Exercise |
Print the data that follows again, keeping every line exact.

*** Opening of Records to use ***

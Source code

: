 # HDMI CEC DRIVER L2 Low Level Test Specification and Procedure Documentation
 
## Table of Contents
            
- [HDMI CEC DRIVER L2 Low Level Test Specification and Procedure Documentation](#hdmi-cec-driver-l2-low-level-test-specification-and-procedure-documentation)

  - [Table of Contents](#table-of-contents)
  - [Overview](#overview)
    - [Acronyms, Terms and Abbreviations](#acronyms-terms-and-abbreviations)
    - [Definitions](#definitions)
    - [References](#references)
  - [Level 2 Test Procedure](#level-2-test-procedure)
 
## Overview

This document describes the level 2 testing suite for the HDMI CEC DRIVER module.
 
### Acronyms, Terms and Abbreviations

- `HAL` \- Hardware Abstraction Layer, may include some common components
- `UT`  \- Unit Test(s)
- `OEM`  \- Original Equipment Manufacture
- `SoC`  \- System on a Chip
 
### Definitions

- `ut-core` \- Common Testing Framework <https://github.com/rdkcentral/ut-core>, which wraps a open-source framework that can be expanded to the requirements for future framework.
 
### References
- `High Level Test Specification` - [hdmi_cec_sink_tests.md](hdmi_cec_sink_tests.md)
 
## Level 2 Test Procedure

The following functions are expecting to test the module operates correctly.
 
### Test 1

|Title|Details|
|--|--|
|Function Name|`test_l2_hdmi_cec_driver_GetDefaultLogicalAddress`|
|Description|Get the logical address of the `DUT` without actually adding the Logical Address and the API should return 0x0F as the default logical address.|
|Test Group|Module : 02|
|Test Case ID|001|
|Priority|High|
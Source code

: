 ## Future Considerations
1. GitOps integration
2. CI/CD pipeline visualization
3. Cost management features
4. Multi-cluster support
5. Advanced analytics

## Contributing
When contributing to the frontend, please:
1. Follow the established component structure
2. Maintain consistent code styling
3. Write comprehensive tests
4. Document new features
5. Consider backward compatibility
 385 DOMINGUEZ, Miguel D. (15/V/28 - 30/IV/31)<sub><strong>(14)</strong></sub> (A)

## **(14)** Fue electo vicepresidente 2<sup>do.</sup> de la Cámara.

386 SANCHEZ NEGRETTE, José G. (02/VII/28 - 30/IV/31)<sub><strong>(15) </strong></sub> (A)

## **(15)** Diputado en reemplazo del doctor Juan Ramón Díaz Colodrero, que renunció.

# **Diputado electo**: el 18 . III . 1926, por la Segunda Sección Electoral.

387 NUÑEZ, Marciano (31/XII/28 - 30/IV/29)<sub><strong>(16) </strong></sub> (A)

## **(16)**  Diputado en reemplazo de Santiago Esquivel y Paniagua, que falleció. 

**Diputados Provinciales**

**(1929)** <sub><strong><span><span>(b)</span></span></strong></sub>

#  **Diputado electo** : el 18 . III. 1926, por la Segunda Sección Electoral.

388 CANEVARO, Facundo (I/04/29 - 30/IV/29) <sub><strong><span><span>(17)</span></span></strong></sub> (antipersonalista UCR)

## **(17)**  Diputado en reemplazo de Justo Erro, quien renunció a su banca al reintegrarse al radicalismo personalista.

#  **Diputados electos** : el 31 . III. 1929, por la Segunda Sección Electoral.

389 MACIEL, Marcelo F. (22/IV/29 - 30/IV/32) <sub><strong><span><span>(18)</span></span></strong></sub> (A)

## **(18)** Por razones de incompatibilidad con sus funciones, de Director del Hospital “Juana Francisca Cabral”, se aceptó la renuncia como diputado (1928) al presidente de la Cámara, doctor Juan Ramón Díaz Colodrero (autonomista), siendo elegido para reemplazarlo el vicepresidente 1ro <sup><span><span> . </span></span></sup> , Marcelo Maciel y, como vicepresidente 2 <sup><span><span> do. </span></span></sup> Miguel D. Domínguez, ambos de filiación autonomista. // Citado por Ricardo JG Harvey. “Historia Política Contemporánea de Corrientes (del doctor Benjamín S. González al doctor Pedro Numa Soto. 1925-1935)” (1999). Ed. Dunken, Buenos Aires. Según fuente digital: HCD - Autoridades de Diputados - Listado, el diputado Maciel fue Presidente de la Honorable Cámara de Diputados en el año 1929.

*** Close of Records to use ***

Solution |
Source code

: # HDMI CEC DRIVER L2 Low Level Test Specification and Procedure Documentation
 
## Table of Contents
            
- [HDMI CEC DRIVER L2 Low Level Test Specification and Procedure Documentation](#hdmi-cec-driver-l2-low-level-test-specification-and-procedure-documentation)

  - [Table of Contents](#table-of-contents)
  - [Overview](#overview)
    - [Acronyms, Terms and Abbreviations](#acronyms-terms-and-abbreviations)
    - [Definitions](#definitions)
    - [References](#references)
  - [Level 2 Test Procedure](#level-2-test-procedure)
 
## Overview

This document describes the level 2 testing suite for the HDMI CEC DRIVER module.
 
### Acronyms, Terms and Abbreviations

- `HAL` \- Hardware Abstraction Layer, may include some common components
- `UT`  \- Unit Test(s)
- `OEM`  \- Original Equipment Manufacture
- `SoC`  \- System on a Chip
 
### Definitions

- `ut-core` \- Common Testing Framework <https://github.com/rdkcentral/ut-core>, which wraps a open-source framework that can be expanded to the requirements for future framework.
 
### References
- `High Level Test Specification` - [hdmi_cec_sink_tests.md](hdmi_cec_sink_tests.md)
 
## Level 2 Test Procedure

The following functions are expecting to test the module operates correctly.
 
### Test 1

|Title|Details|
|--|--|
|Function Name|`test_l2_hdmi_cec_driver_GetDefaultLogicalAddress`|
|Description|Get the logical address of the `DUT` without actually adding the Logical Address and the API should return 0x0F as the default logical address.|
|Test Group|Module : 02|
|Test Case ID|001|
|Priority|High|
Source code

: ## Future Considerations
1. GitOps integration
2. CI/CD pipeline visualization
3. Cost management features
4. Multi-cluster support
5. Advanced analytics

## Contributing
When contributing to the frontend, please:
1. Follow the established component structure
2. Maintain consistent code styling
3. Write comprehensive tests
4. Document new features
5. Consider backward compatibility
 385 DOMINGUEZ, Miguel D. (15/V/28 - 30/IV/31)<sub><strong>(14)</strong></sub> (A)

## **(14)** Fue electo vicepresidente 2<sup>do.</sup> de la Cámara.

386 SANCHEZ NEGRETTE, José G. (02/VII/28 - 30/IV/31)<sub><strong>(15) </strong></sub> (A)

## **(15)** Diputado en reemplazo del doctor Juan Ramón Díaz Colodrero, que renunció.

# **Diputado electo**: el 18 . III . 1926, por la Segunda Sección Electoral.

387 NUÑEZ, Marciano (31/XII/28 - 30/IV/29)<sub><strong>(16) </strong></sub> (A)

## **(16)**  Diputado en reemplazo de Santiago Esquivel y Paniagua, que falleció. 

**Diputados Provinciales**

**(1929)** <sub><strong><span><span>(b)</span></span></strong></sub>

#  **Diputado electo** : el 18 . III. 1926, por la Segunda Sección Electoral.

388 CANEVARO, Facundo (I/04/29 - 30/IV/29) <sub><strong><span><span>(17)</span></span></strong></sub> (antipersonalista UCR)

## **(17)**  Diputado en reemplazo de Justo Erro, quien renunció a su banca al reintegrarse al radicalismo personalista.

#  **Diputados electos** : el 31 . III. 1929, por la Segunda Sección Electoral.

389 MACIEL, Marcelo F. (22/IV/29 - 30/IV/32) <sub><strong><span><span>(18)</span></span></strong></sub> (A)

## **(18)** Por razones de incompatibilidad con sus funciones, de Director del Hospital “Juana Francisca Cabral”, se aceptó la renuncia como diputado (1928) al presidente de la Cámara, doctor Juan Ramón Díaz Colodrero (autonomista), siendo elegido para reemplazarlo el vicepresidente 1ro <sup><span><span> . </span></span></sup> , Marcelo Maciel y, como vicepresidente 2 <sup><span><span> do. </span></span></sup> Miguel D. Domínguez, ambos de filiación autonomista. // Citado por Ricardo JG Harvey. “Historia Política Contemporánea de Corrientes (del doctor Benjamín S. González al doctor Pedro Numa Soto. 1925-1935)” (1999). Ed. Dunken, Buenos Aires. Según fuente digital: HCD - Autoridades de Diputados - Listado, el diputado Maciel fue Presidente de la Honorable Cámara de Diputados en el año 1929.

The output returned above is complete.